The records: Begin

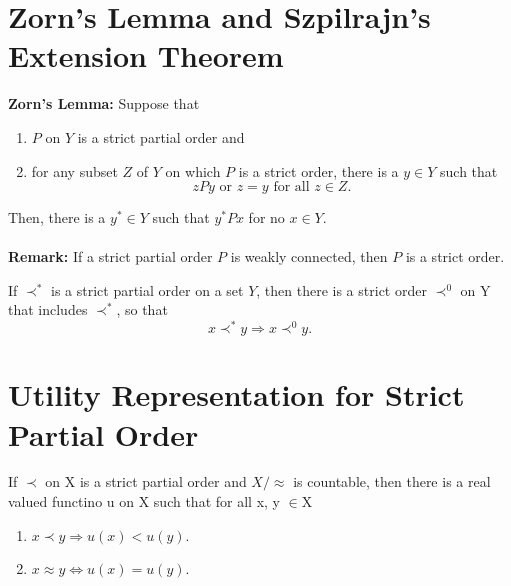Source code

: \documentclass[10pt,a4paper,oneside]{article}
\begin{document}
\section{Zorn's Lemma and Szpilrajn's Extension Theorem}
{\bf Zorn's Lemma:} Suppose that 
\begin{enumerate}[label=(\roman*),leftmargin=*]
	\item $P$ on $Y$ is a strict partial order and 
	\item for any subset $Z$ of $Y$ on which $P$ is a strict order, there is a $y \in Y$ such that $$zPy \text{ or } z=y\text{ for all }z \in Z.$$ 
\end{enumerate}
Then, there is a $y^* \in Y$ such that $y^* P x$ for no $x \in Y$.\\ \\
{\bf Remark:} If a strict partial order $P$ is weakly connected, then $P$ is a strict order.\\
\begin{Thm}
	If $\prec^*$ is a strict partial order on a set $Y$, then there is a strict order $\prec^0$ on Y that includes $\prec^*$, so that $$ x \prec^* y \Rightarrow x \prec^0 y.$$
\end{Thm}
\section{Utility Representation for Strict Partial Order}
\begin{Thm}
	If $\prec$ on X is a strict partial order and $X/\approx$ is countable, then there is a real valued functino u on X such that for all x, y $\in $X
	\begin{enumerate}[label=\arabic*.]
	\item $x \prec y \Rightarrow u(x)<u(y).$
	\item $x \approx y \Leftrightarrow u(x)=u(y).$
	\end{enumerate}
\end{Thm}
\end{document}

The records: End

Exercise description:
One number should be returned: how many lines in the records contain the word "item".

Solution to this problem:
4